Hamsters look for sugar

Title Description

Hamster's and his base （mei） friend （zi）sugar Living in underground caves , The number of each node is 1~n. The underground cave is a tree structure . On this day, hamster plans to go from his bedroom （a） To the restaurant （b）, And his base friend is going to be in his bedroom at the same time （c） To the library （d）. They all take the shortest path . Now little hamster wants to know , Is it possible to be somewhere , You can meet his friends ？

Hamsters are so weak , And every day zzq Uncle abuse , Please come and save him ！

Input format

Two positive integers in the first line n and q, It indicates the number of nodes in the tree and the number of queries .

Next n-1 That's ok , Two positive integers per line u and v, Representation node u To the node v There is a side between .

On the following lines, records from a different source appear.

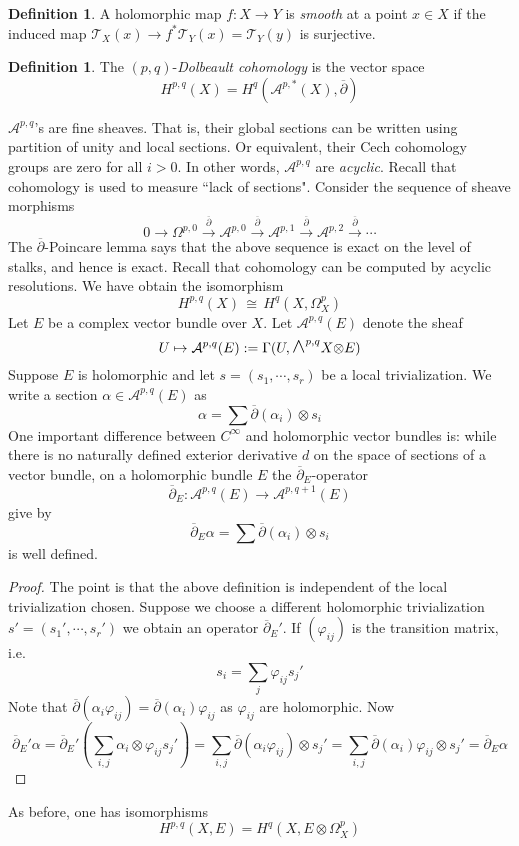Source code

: \documentclass[12pt]{article}
\theoremstyle{plain}
\theoremstyle{definition}
\newtheorem{definition}[equation]{Definition}
\newcommand\iso{\,{\cong}\,}
\newcommand\tensor{{\otimes}}
\newcommand{\<}{\langle}
\renewcommand{\>}{\rangle}
\newcommand{\p}{\partial}
\newcommand{\Ohm}{\Omega}
\newcommand{\bp}{\overline{\p}}
\newcommand{\sT}{\mathcal{T}}
\newcommand{\sA}{\mathcal{A}}
\newcommand{\bwedge}{\mbox{\Large $\wedge$}}
\begin{document}
\begin{definition}
A holomorphic map $f : X \to Y$ is \textit{smooth} at a point $x \in X$ if the induced map $\sT_X(x) \to f^* \sT_Y(x) = \sT_Y(y)$ is surjective. 
\end{definition}
\begin{definition}
The $(p, q)$-\textit{Dolbeault cohomology} is the vector space 
$$ H^{p, q}(X) = H^q(\sA^{p, *}(X), \bp) $$
\end{definition}
$\sA^{p, q}$'s are fine sheaves. That is, their global sections can be written using partition of unity and local sections. Or equivalent, their Cech cohomology groups are zero for all $i > 0$. In other words, $\sA^{p, q}$ are \textit{acyclic}. Recall that cohomology is used to measure ``lack of sections". 
Consider the sequence of sheave morphisms
$$ 0 \to \Ohm^{p, 0} \stackrel{\bp}{\to} \sA^{p, 0} \stackrel{\bp}{\to} \sA^{p, 1} \stackrel{\bp}{\to} \sA^{p, 2} \stackrel{\bp}{\to} \cdots $$
The $\bp$-Poincare lemma says that the above sequence is exact on the level of stalks, and hence is exact. Recall that cohomology can be computed by acyclic resolutions. We have obtain the isomorphism
$$ H^{p, q}(X) \iso H^q(X, \Ohm_X^p) $$
Let $E$ be a complex vector bundle over $X$. Let $\sA^{p, q}(E)$ denote the sheaf
$$ U \mapsto \sA^{p, q}(E) : = \Gamma(U, \bwedge^{p, q} X \tensor E)$$
Suppose $E$ is holomorphic and let $s = (s_1, \cdots, s_r)$ be a local trivialization. We write a section $\alpha \in \sA^{p, q}(E)$ as 
$$ \alpha = \sum \bp(\alpha_i) \tensor s_i $$
One important difference between $C^\infty$ and holomorphic vector bundles is: while there is no naturally defined exterior derivative $d$ on the space of sections of a vector bundle, on a holomorphic bundle $E$ the $\bp_E$-operator 
$$ \bp_E : \sA^{p, q}(E) \to \sA^{p, q + 1}(E) $$ 
give by 
$$ \bp_E \alpha = \sum \bp(\alpha_i) \tensor s_i $$
is well defined. 
\begin{proof}
The point is that the above definition is independent of the local trivialization chosen. Suppose we choose a different holomorphic trivialization $s' = (s_1', \cdots, s_r')$ we obtain an operator $\bp_E'$. If $(\varphi_{ij})$ is the transition matrix, i.e. 
$$ s_i = \sum_{j} \varphi_{ij} s_j'$$
Note that $\bp(\alpha_i \varphi_{ij}) = \bp(\alpha_i) \varphi_{ij}$ as $\varphi_{ij}$ are holomorphic. Now 
$$ \bp_E' \alpha = \bp_E' (\sum_{i, j} \alpha_i \tensor \varphi_{ij} s_j') = \sum_{i, j} \bp(\alpha_i \varphi_{ij}) \tensor s_j' = \sum_{i, j} \bp(\alpha_i)\varphi_{ij} \tensor s_j' = \bp_E \alpha   $$
\end{proof}
As before, one has isomorphisms
$$ H^{p, q}(X, E)  = H^q(X, E \tensor \Ohm_X^p) $$
\end{document}
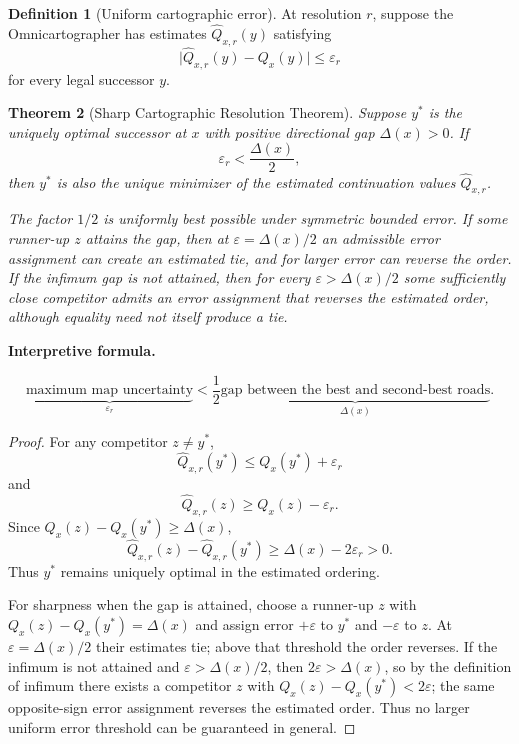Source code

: \documentclass[11pt]{article}
\newtheorem{theorem}{Theorem}[section]
\theoremstyle{definition}
\newtheorem{definition}[theorem]{Definition}
\theoremstyle{remark}
\newcommand{\Qval}{Q}
\newcommand{\Gap}{\Delta}
\newcommand{\eps}{\varepsilon}
\newenvironment{interpretiveformula}{%
  \begin{center}\begin{minipage}{0.92\linewidth}\small
  \textbf{Interpretive formula.}\ \raggedright}{\end{minipage}\end{center}}
\begin{document}
\begin{definition}[Uniform cartographic error]
At resolution $r$, suppose the Omnicartographer has estimates $\widehat{\Qval}_{x,r}(y)$ satisfying
\[
\bigl|\widehat{\Qval}_{x,r}(y)-\Qval_x(y)\bigr|\le \eps_r
\]
for every legal successor $y$.
\end{definition}

\begin{theorem}[Sharp Cartographic Resolution Theorem]\label{thm:half-gap}
Suppose $y^*$ is the uniquely optimal successor at $x$ with positive directional gap $\Gap(x)>0$. If
\[
\boxed{\eps_r<\frac{\Gap(x)}{2}},
\]
then $y^*$ is also the unique minimizer of the estimated continuation values $\widehat{\Qval}_{x,r}$.

The factor $1/2$ is uniformly best possible under symmetric bounded error. If some runner-up $z$ attains the gap, then at $\eps=\Gap(x)/2$ an admissible error assignment can create an estimated tie, and for larger error can reverse the order. If the infimum gap is not attained, then for every $\eps>\Gap(x)/2$ some sufficiently close competitor admits an error assignment that reverses the estimated order, although equality need not itself produce a tie.
\end{theorem}

\begin{interpretiveformula}
\[
\underbrace{\text{maximum map uncertainty}}_{\eps_r}
<
\frac12\underbrace{\text{gap between the best and second-best roads}}_{\Gap(x)}.
\]
\end{interpretiveformula}

\begin{proof}
For any competitor $z\neq y^*$,
\[
\widehat{\Qval}_{x,r}(y^*)\le \Qval_x(y^*)+\eps_r
\]
and
\[
\widehat{\Qval}_{x,r}(z)\ge \Qval_x(z)-\eps_r.
\]
Since $\Qval_x(z)-\Qval_x(y^*)\ge\Gap(x)$,
\[
\widehat{\Qval}_{x,r}(z)-\widehat{\Qval}_{x,r}(y^*)
\ge \Gap(x)-2\eps_r>0.
\]
Thus $y^*$ remains uniquely optimal in the estimated ordering.

For sharpness when the gap is attained, choose a runner-up $z$ with $\Qval_x(z)-\Qval_x(y^*)=\Gap(x)$ and assign error $+\eps$ to $y^*$ and $-\eps$ to $z$. At $\eps=\Gap(x)/2$ their estimates tie; above that threshold the order reverses. If the infimum is not attained and $\eps>\Gap(x)/2$, then $2\eps>\Gap(x)$, so by the definition of infimum there exists a competitor $z$ with $\Qval_x(z)-\Qval_x(y^*)<2\eps$; the same opposite-sign error assignment reverses the estimated order. Thus no larger uniform error threshold can be guaranteed in general.
\end{proof}
\end{document}
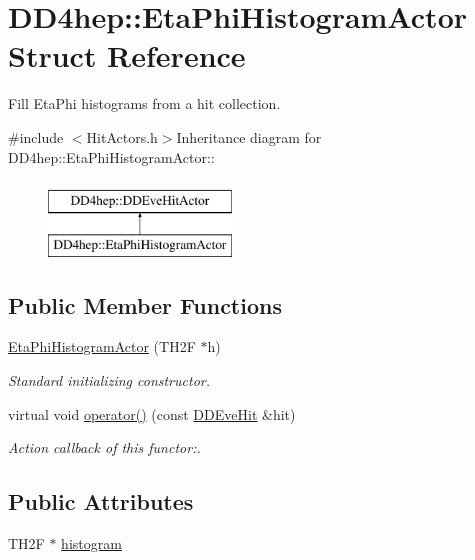 \hypertarget{struct_d_d4hep_1_1_eta_phi_histogram_actor}{
\section{DD4hep::EtaPhiHistogramActor Struct Reference}
\label{struct_d_d4hep_1_1_eta_phi_histogram_actor}
}


Fill EtaPhi histograms from a hit collection.  


{\ttfamily \#include $<$HitActors.h$>$}Inheritance diagram for DD4hep::EtaPhiHistogramActor::\begin{figure}[H]
\begin{center}
\leavevmode
\includegraphics[height=2cm]{struct_d_d4hep_1_1_eta_phi_histogram_actor}
\end{center}
\end{figure}
\subsection*{Public Member Functions}
\begin{DoxyCompactItemize}
\item 
\hyperlink{struct_d_d4hep_1_1_eta_phi_histogram_actor_a241688f10ff3ad7002b0403a84a8609e}{EtaPhiHistogramActor} (TH2F $\ast$h)
\begin{DoxyCompactList}\small\item\em Standard initializing constructor. \item\end{DoxyCompactList}\item 
virtual void \hyperlink{struct_d_d4hep_1_1_eta_phi_histogram_actor_ae0ab6bd1064a336f7cb3f1592a70e063}{operator()} (const \hyperlink{class_d_d4hep_1_1_d_d_eve_hit}{DDEveHit} \&hit)
\begin{DoxyCompactList}\small\item\em Action callback of this functor:. \item\end{DoxyCompactList}\end{DoxyCompactItemize}
\subsection*{Public Attributes}
\begin{DoxyCompactItemize}
\item 
TH2F $\ast$ \hyperlink{struct_d_d4hep_1_1_eta_phi_histogram_actor_abe7d6a7db6da3c8ee5c77d718c39b2e0}{histogram}
\end{DoxyCompactItemize}


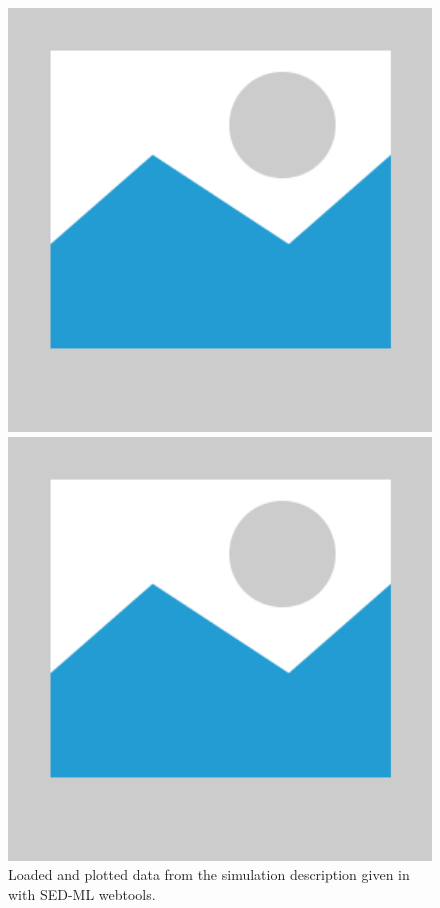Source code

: \begin{figure}[ht]
    \centering
    \begin{minipage}{0.47\textwidth}
        \centering
        \includegraphics[width=1.0\textwidth]{examples/placeholder}
        \caption{Loaded and plotted data from the simulation description given in  with SED-ML webtools.}
    \end{minipage}\hfill
    \begin{minipage}{0.47\textwidth}
        \centering
        \includegraphics[width=1.0\textwidth]{examples/placeholder}

\end{minipage}
\end{figure}
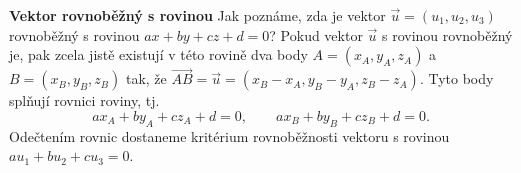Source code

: \wikitextrule
\begin{example}\label{mai:exam042}
  \textbf{Vektor rovnoběžný s rovinou}\newline\small
   Jak poznáme, zda je vektor \(\vec{u} = (u_1, u_2, u_3)\) rovnoběžný s rovinou \(ax + by + cz + 
   d = 0\)? Pokud vektor \(\vec{u}\) s rovinou rovnoběžný je, pak zcela jistě existují v této 
   rovině dva body \(A = (x_A, y_A, z_A)\) a \(B = (x_B, y_B, z_B)\) tak, že \(\overrightarrow{AB} 
   = \vec{u} = (x_B - x_A, y_B - y_A, z_B - z_A)\). Tyto body splňují rovnici roviny, tj.
   \begin{equation*}
     ax_A + by_A + cz_A + d = 0,\qquad ax_B + by_B + cz_B + d = 0.
   \end{equation*}
   Odečtením rovnic dostaneme kritérium rovnoběžnosti vektoru s rovinou \(au_1 + bu_2+ cu_3 = 0\).
   \normalsize
\end{example}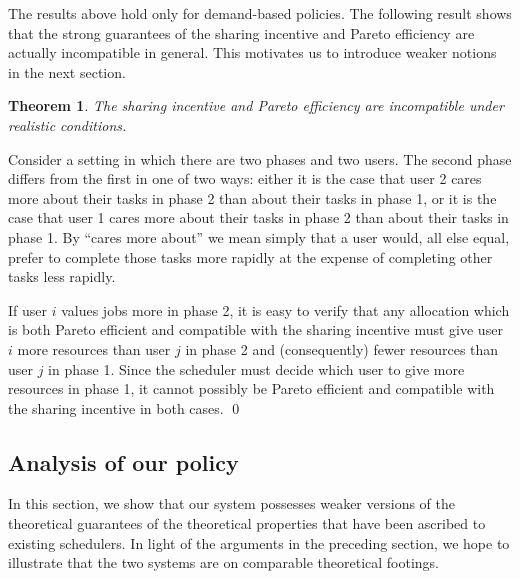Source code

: \documentclass{acm_proc_article-sp}
\newtheorem{theorem}{Theorem}[section]
\newenvironment{pproof}[1][Proof]{\begin{trivlist}
\item[\hskip \labelsep {\bfseries #1}]}{\end{trivlist}}
\begin{document}
The results above hold only for demand-based policies.
The following result shows that the strong guarantees of the sharing
incentive and Pareto efficiency are actually incompatible in general.
This motivates us to introduce weaker notions in the next section.
\vspace{-5mm}
\begin{theorem}\label{no-efficiency}
The sharing incentive and Pareto efficiency are incompatible under realistic conditions.
\end{theorem}
\vspace{-5mm}
\begin{pproof}
Consider a setting in which there are two phases and two users. 
The second phase differs from the first in one of two ways: 
either it is the case that user 2 cares more about their tasks in phase 2 than about their tasks in phase 1, 
or it is the case that user 1 cares more about their tasks in phase 2 than about their tasks in phase 1. 
By ``cares more about'' we mean simply that a user would, all else equal, 
prefer to complete those tasks more rapidly at the expense of completing other tasks less rapidly.

If user $i$ values jobs more in phase 2, it is easy to verify that any allocation which is both Pareto efficient and compatible with the sharing incentive must give user $i$ 
more resources than user $j$ in phase 2 and (consequently) fewer resources than user $j$ in phase 1. 
Since the scheduler must decide which user to give more resources in phase 1, it cannot possibly be Pareto efficient and compatible with the sharing incentive in both cases. \qed
\end{pproof}

\subsection{Analysis of our policy}
In this section, we show that our system possesses weaker versions of the theoretical guarantees of the theoretical properties that have been ascribed to existing schedulers. In light of the arguments in the preceding section, we hope to illustrate that the two systems are on comparable theoretical footings.
\end{document}
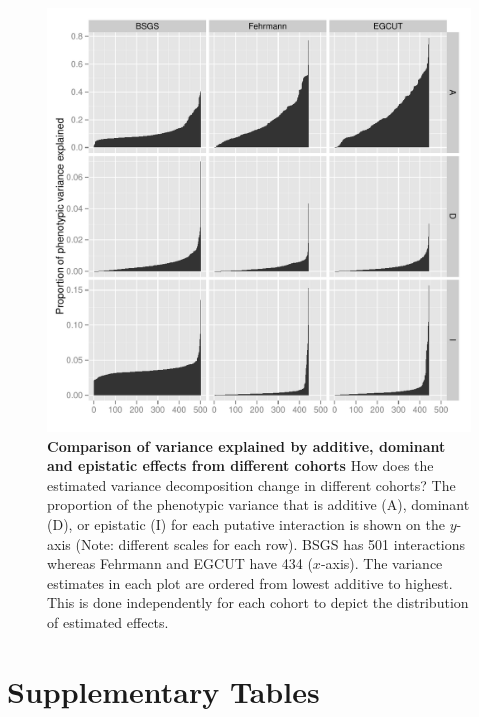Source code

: \documentclass{article}
\begin{document}
\begin{figure}
	\centering
	\includegraphics[width=5in]{compare_vc2}
	\caption{\textbf{Comparison of variance explained by additive, dominant and epistatic effects from different cohorts} How does the estimated variance decomposition change in different cohorts? The proportion of the phenotypic variance that is additive (A), dominant (D), or epistatic (I) for each putative interaction is shown on the $y$-axis (Note: different scales for each row). BSGS has 501 interactions whereas Fehrmann and EGCUT have 434 ($x$-axis). The variance estimates in each plot are ordered from lowest additive to highest. This is done independently for each cohort to depict the distribution of estimated effects.}
	\label{fig:compare_vc}
\end{figure}





\clearpage
\section{Supplementary Tables}
\setcounter{table}{0}
\makeatletter 
\renewcommand{\thetable}{S\@arabic\c@table} 
\makeatletter 
\end{document}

Next q That's ok , Four positive integers per line a、b、c and d, Indicates the node number , That is, an inquiry , Its meaning is as above .

Output format

For each inquiry , If there is a public point , Output capital letters “Y”; Otherwise output “N”.

Examples #1

The sample input #1

5 5
2 5
4 2
1 3
1 4
5 1 5 1
2 2 1 4
4 1 3 4
3 1 1 5
3 5 1 4

Sample output #1

Y
N
Y
Y
Y

Tips

__ Time limit of this question 1s, Memory limit 128M, Because the speed of the new evaluation machine is close to NOIP The speed of the evaluation machine , Note the effect of the constant problem .__

20% The data of n<=200,q<=200

40% The data of n<=2000,q<=2000

70% The data of n<=50000,q<=50000

100% The data of n<=100000,q<=100000

The question ：

Given n Nodes , Nodes are connected in total n - 1 side , give most 1e5 A asked , Every inquiry is judged a ~ b and c ~ d Whether the two paths intersect . Intersection output ‘Y’, otherwise ‘N’.

Ideas ：

Draw more pictures to simulate , You can find the following magical rule ：

If a ~ b and c ~ d Two paths intersect , Then there must be a ~ b The path of LCA stay c ~ d On the path , perhaps c ~ d The path of LCA stay a ~ b On the path .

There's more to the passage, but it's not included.